* [EXERCISE OBJECTIVE]:
Among the entries below, which lines include the string "работы"? Show each one.

***** INPUT MATERIAL *****

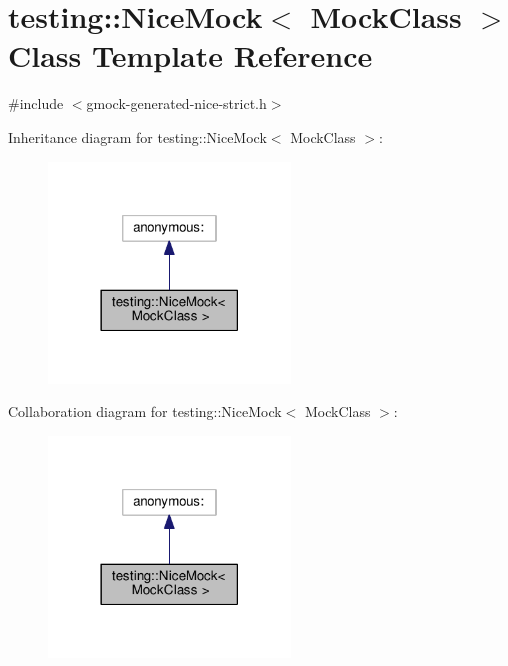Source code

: \hypertarget{classtesting_1_1_nice_mock}{}\section{testing\+:\+:Nice\+Mock$<$ Mock\+Class $>$ Class Template Reference}
\label{classtesting_1_1_nice_mock}


{\ttfamily \#include $<$gmock-\/generated-\/nice-\/strict.\+h$>$}



Inheritance diagram for testing\+:\+:Nice\+Mock$<$ Mock\+Class $>$\+:
\nopagebreak
\begin{figure}[H]
\begin{center}
\leavevmode
\includegraphics[width=182pt]{classtesting_1_1_nice_mock__inherit__graph}
\end{center}
\end{figure}


Collaboration diagram for testing\+:\+:Nice\+Mock$<$ Mock\+Class $>$\+:
\nopagebreak
\begin{figure}[H]
\begin{center}
\leavevmode
\includegraphics[width=182pt]{classtesting_1_1_nice_mock__coll__graph}
\end{center}
\end{figure}
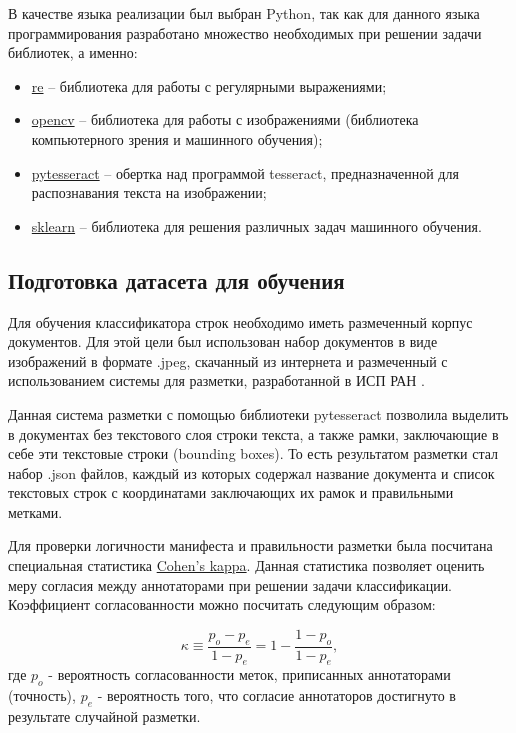 \documentclass[a4paper,12pt]{article}
\begin{document}
В качестве языка реализации был выбран Python, так как для данного языка программирования разработано множество необходимых при решении задачи библиотек, а именно:

\begin{itemize}
\item \href{https://docs.python.org/3/library/re.html}{re} -- библиотека для работы с регулярными выражениями;
\item \href{https://opencv.org}{opencv} -- библиотека для работы с изображениями (библиотека компьютерного зрения и машинного обучения);
\item \href{https://pypi.org/project/pytesseract/}{pytesseract} -- обертка над программой tesseract, предназначенной для распознавания текста на изображении;
\item \href{https://scikit-learn.org}{sklearn} -- библиотека для решения различных задач машинного обучения.
\end{itemize}

\subsection{Подготовка датасета для обучения}

Для обучения классификатора строк необходимо иметь размеченный корпус документов. Для этой цели был использован набор документов в виде изображений в формате .jpeg, скачанный из интернета и размеченный с использованием системы для разметки, разработанной в ИСП РАН \cite{link6}.

Данная система разметки с помощью библиотеки pytesseract позволила выделить в документах без текстового слоя строки текста, а также рамки, заключающие в себе эти текстовые строки (bounding boxes). То есть результатом разметки стал набор .json файлов, каждый из которых содержал название документа и список текстовых строк с координатами заключающих их рамок и правильными метками.

Для проверки логичности манифеста и правильности разметки была посчитана специальная статистика \href{https://en.wikipedia.org/wiki/Cohen%27s_kappa}{Cohen's kappa}. Данная статистика позволяет оценить меру согласия между аннотаторами при решении задачи классификации. Коэффициент согласованности можно посчитать следующим образом:

$$ \kappa \equiv {\frac {p_o-p_e}{1-p_e}}=1-{\frac {1-p_o}{1-p_e}},$$
где $p_o$ - вероятность согласованности меток, приписанных аннотаторами (точность), $p_e$ - вероятность того, что согласие аннотаторов достигнуто в результате случайной разметки.
\end{document}
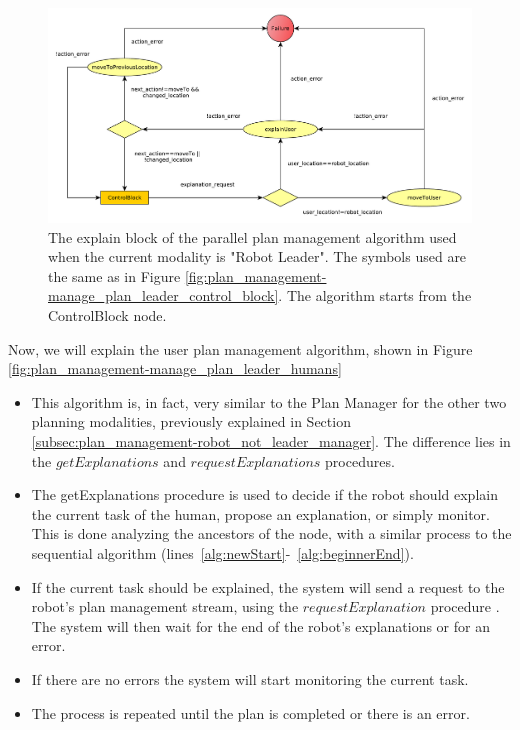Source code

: \begin{figure}[ht!]
 \centering
 \includegraphics[scale=0.5]{img/plan_management/manage_plan_leader_explanation_block.pdf}
 \caption{The explain block of the parallel plan management algorithm used when the current modality is "Robot Leader". The symbols used are the same as in Figure \ref{fig:plan_management-manage_plan_leader_control_block}. The algorithm starts from the ControlBlock node.}
 \label{fig:plan_management-manage_plan_leader_explain_block}
 \end{figure}


Now, we will explain the user plan management algorithm, shown in Figure \ref{fig:plan_management-manage_plan_leader_humans}
\begin{itemize}
\item This algorithm is, in fact, very similar to the Plan Manager for the other two planning modalities, previously explained in Section \ref{subsec:plan_management-robot_not_leader_manager}. The difference lies in the $getExplanations$ and $requestExplanations$ procedures.
\item The getExplanations procedure is used to decide if the robot should explain the current task of the human, propose an explanation, or simply monitor. This is done analyzing the ancestors of the node, with a similar process to the sequential algorithm (lines~\ref{alg:newStart}-~\ref{alg:beginnerEnd}).
\item If the current task should be explained, the system will send a request to the robot's plan management stream, using the $requestExplanation$ procedure . The system will then wait for the end of the robot's explanations or for an error.
\item If there are no errors the system will start monitoring the current task.
\item The process is repeated until the plan is completed or there is an error.
\end{itemize}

*****

* [WRITTEN ANSWER]:
\item \href{https://docs.python.org/3/library/re.html}{re} -- библиотека для работы с регулярными выражениями;
\item \href{https://opencv.org}{opencv} -- библиотека для работы с изображениями (библиотека компьютерного зрения и машинного обучения);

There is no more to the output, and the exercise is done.